L'avenir des Républicains est il compromis ?
Les droites qui
ont gardé ou reconquis le pouvoir n'ont pu le faire qu'au prix d'une
véritable révolution culturelle. Elles ont cessé de se comporter en
syndic des classes favorisées pour se faire les défenseuses des
catégories populaires. Trump a été élu par la Rust Belt et les ouvriers
des régions industrielles sinistrées. Boris Johnson, en se faisant le
héraut du Brexit, a refondé les bases sociologiques des torys. Sarkozy
aurait pu être, en France, l'homme de cette révolution. Ce fut, au
contraire, le formidable gâchis que l'on sait. Le drame de Sarkozy est
de croire que les idées sont un costume de location qu'il suffit
d'enfiler le jour du vote et dont on peut se défaire sans dommages dès
le lendemain.
Que pensez-vous de l'entretien de Macron à « Valeurs actuelles », journal que vous avez dirigé ?
C'est un coup
perdant-perdant des deux côtés. A l'Elysée, quand les choses vont mal,
il y a toujours un conseiller pour proposer au président d'aller jouer
les coucous dans le nid des adversaires ou supposés tels. C'est
généralement le plus bête et le moins créatif. Résultat : on irrite son
propre électorat sans convaincre celui qu'on cherche à séduire. Je crois
que ce faux entretien non assumé, puisque présenté sous forme de
confidences, aura entraîné plus d'abstentions et de bulletins nuls chez
les électeurs de gauche dans le cas d'un duel Macron-Le Pen qu'il n'aura
suscité d'adhésions à droite. S'agissant de « Valeurs actuelles », je
ne doute pas qu'un certain nombre de ses lecteurs puissent être en 2022
des électeurs de Macron, mais ce dont je suis sûr également, c'est
qu'au-delà d'un éphémère succès commercial de curiosité la masse du
lectorat n'achète pas ce journal pour y retrouver ce que les médias
dominants offrent gratuitement à longueur de journées.
Le discours du président sur l'immigration est-il convaincant ?
En matière d'immigration, Macron s'inscrit dans la continuité de tous les présidents de droite de la Ve
depuis Giscard. Ce qu'il fait ne relève pas de la politique de
l'oxymore, mais de la schizophrénie. Un mélange de propos incantatoires
et d'actes contradictoires.

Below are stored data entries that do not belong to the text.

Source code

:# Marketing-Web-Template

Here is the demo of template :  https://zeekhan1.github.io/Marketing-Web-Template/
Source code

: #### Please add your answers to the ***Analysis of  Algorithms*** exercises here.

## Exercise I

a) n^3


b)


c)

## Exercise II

Vouloir réguler l'immigration économique
quarante-cinq ans après que Giscard a annoncé qu'il allait la tarir ne
donne pas vraiment confiance dans la capacité des politiques à contrôler
le destin de la France et des Français. Enfin, il est absurde de poser
le problème en ces termes lorsque le taux de chômage de la population
immigrée atteint 24 %. On a parlé depuis la rentrée d'un passage à
l'acte II du quinquennat Macron. Moi, j'y vois plutôt la troisième
mi-temps du mandat Sarkozy.
Pour vous, existe-t-il un mimétisme ?
C'est frappant.
Dans les mots, d'abord. Sarkozy se réclamait d'une politique « juste »

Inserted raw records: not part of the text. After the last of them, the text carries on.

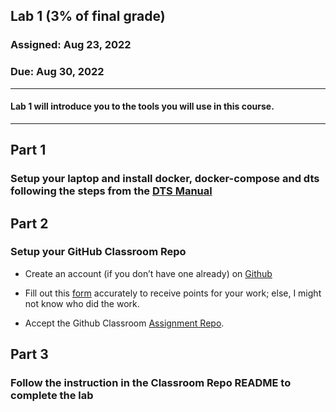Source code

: ## Lab 1 (3% of final grade) 

### Assigned: Aug 23, 2022
### Due: Aug 30, 2022

--------

#### Lab 1 will introduce you to the tools you will use in this course.
________

## Part 1

### Setup your laptop and install docker, docker-compose and dts following the steps from the [DTS Manual](https://docs.duckietown.org/daffy/opmanual_duckiebot/out/laptop_setup.html)


## Part 2

### Setup your GitHub Classroom Repo

- Create an account (if you don’t have one already) on [Github](https://github.com)

- Fill out this [form](https://forms.gle/bahZBYN4N6vwoZJr7) accurately to receive points for your work; else, I might not know who did the work.

- Accept the Github Classroom [Assignment Repo]().

## Part 3

### Follow the instruction in the Classroom Repo README to complete the lab

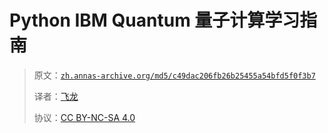 # Python IBM Quantum 量子计算学习指南

> 原文：[`zh.annas-archive.org/md5/c49dac206fb26b25455a54bfd5f0f3b7`](https://zh.annas-archive.org/md5/c49dac206fb26b25455a54bfd5f0f3b7)
> 
> 译者：[飞龙](https://github.com/wizardforcel)
> 
> 协议：[CC BY-NC-SA 4.0](http://creativecommons.org/licenses/by-nc-sa/4.0/)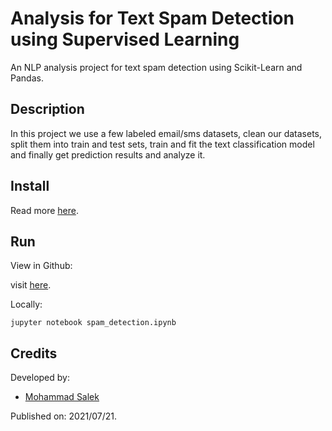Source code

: # Analysis for Text Spam Detection using Supervised Learning

An NLP analysis project for text spam detection using Scikit-Learn and Pandas.


## Description

In this project we use a few labeled email/sms datasets, clean our datasets, split them into train and test sets, train and fit the text classification model and finally get prediction results and analyze it.

## Install

Read more [here](install/README.md).

## Run

View in Github:

visit [here](spam_detection.ipynb).

Locally:

    jupyter notebook spam_detection.ipynb

## Credits

Developed by:

- [Mohammad Salek](mailto:salek.mohmd@gmail.com)

Published on: 2021/07/21.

et « ferme » à propos de l'immigration. Macron se veut « humain » et «
impitoyable ». Dans la méthode, ensuite. Pour traiter cette question
sensible, Sarkozy n'avait rien trouvé de mieux que d'organiser un grand
débat national. Je lui avais dit à l'époque qu'il était le président en
exercice, qu'il avait été élu pour agir, pas pour organiser des débats.

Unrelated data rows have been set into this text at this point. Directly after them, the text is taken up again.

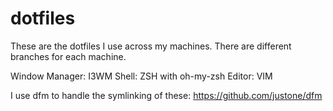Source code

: dotfiles
========
These are the dotfiles I use across my machines.  There are different branches for each machine.

Window Manager: I3WM
Shell: ZSH with oh-my-zsh
Editor: VIM

I use dfm to handle the symlinking of these: https://github.com/justone/dfm
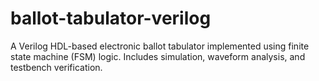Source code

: # ballot-tabulator-verilog
A Verilog HDL-based electronic ballot tabulator implemented using finite state machine (FSM) logic. Includes simulation, waveform analysis, and testbench verification.
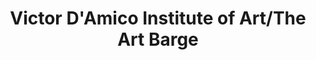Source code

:---
layout: repo
title: "Victor D'Amico Institute of Art/The Art Barge"
id: 18965
permalink: repos/18965/
---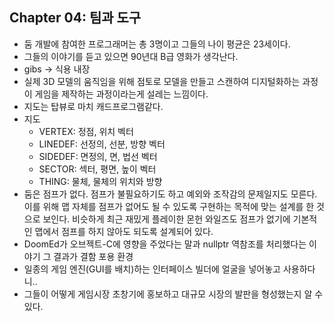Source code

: ## Chapter 04: 팀과 도구

- 둠 개발에 참여한 프로그래머는 총 3명이고 그들의 나이 평균은 23세이다.
- 그들의 이야기를 듣고 있으면 90년대 B급 영화가 생각난다.
- gibs -> 식용 내장
- 실제 3D 모델의 움직임을 위해 점토로 모델을 만들고 스캔하여 디지털화하는 과정이 게임을 제작하는 과정이라는게 설레는 느낌이다.
- 지도는 탑뷰로 마치 캐드프로그램같다.
- 지도
  - VERTEX: 정점, 위치 벡터
  - LINEDEF: 선정의, 선분, 방향 벡터
  - SIDEDEF: 면정의, 면, 법선 벡터
  - SECTOR: 섹터, 평면, 높이 벡터
  - THING: 물체, 물체의 위치와 방향
- 둠은 점프가 없다. 점프가 불필요하기도 하고 예외와 조작감의 문제일지도 모른다. 이를 위해 맵 자체를 점프가 없어도 될 수 있도록 구현하는 목적에 맞는 설계를 한 것으로 보인다. 비슷하게 최근 재밌게 플레이한 몬헌 와일즈도 점프가 없기에 기본적인 맵에서 점프를 하지 않아도 되도록 설계되어 있다.
- DoomEd가 오브젝트-C에 영향을 주었다는 말과 nullptr 역참조를 처리했다는 이야기 그 결과가 결함 포용 환경
- 일종의 게임 엔진(GUI를 배치)하는 인터페이스 빌더에 얼굴을 넣어놓고 사용하다니..
- 그들이 어떻게 게임시장 초창기에 홍보하고 대규모 시장의 발판을 형성했는지 알 수 있다.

Macron s'est largement inspiré de la formule, mais comme technique de
défausse et en excluant l'immigration du champ du débat. Les deux hommes
se révèlent être des adeptes de la même construction performative selon
laquelle parler, c'est agir, dire, c'est faire ou du moins faire
croire…
Que vous inspire cet énième long débat sur le voile ?
Macron nous
raconte la vieille fable selon laquelle quoi le voile signifierait
l'échec de notre modèle économique d'intégration. Je pense, au
contraire, qu'il s'agit là d'une erreur d'analyse majeure, propre
d'ailleurs à la quasi-totalité de la classe politique. Le voile, c'est
d'abord et avant tout l'échec de notre modèle politique et
civilisationnel. Dans la France des années 1960, l'intégration ne posait
pas de problèmes insurmontables. Aujourd'hui, les musulmans sont
habités par deux complexes explosifs et contradictoires : un complexe
d'infériorité en termes de puissance et un complexe de supériorité
civilisationnelle à l'égard de notre athéocratie, de notre société,
qu'ils jugent décadente et apostate. Ils se sentent agressés dans leur
être de croyant et dans leur identité profonde par nos lois et par nos
mœurs. Et cela est pour beaucoup dans le processus de radicalisation en
cours.
La laïcité peut-elle être un outil d'intégration ?
Ortega y Gasset
disait qu'il y a des mots qui ne sont que les fantômes rhétoriques de
choses mortes. C'est le cas des mots comme laïcité, république, vivre
ensemble. D'où un quiproquo fondamental. La notion de laïcité est
intransposable dans l'islam. Pour la bonne raison qu'être pleinement
musulman, c'est accepter la subordination du temporel au spirituel. Idem
en ce qui concerne la République : une république sans chose commune
qui ne propose de partager ni croyance ni projet collectif se réduit à
une république des individus incapable de prendre en charge le besoin
d'absolu qui existe à des degrés divers dans chaque personne. « On
n'habite pas une séparation », dit justement Pierre Manent.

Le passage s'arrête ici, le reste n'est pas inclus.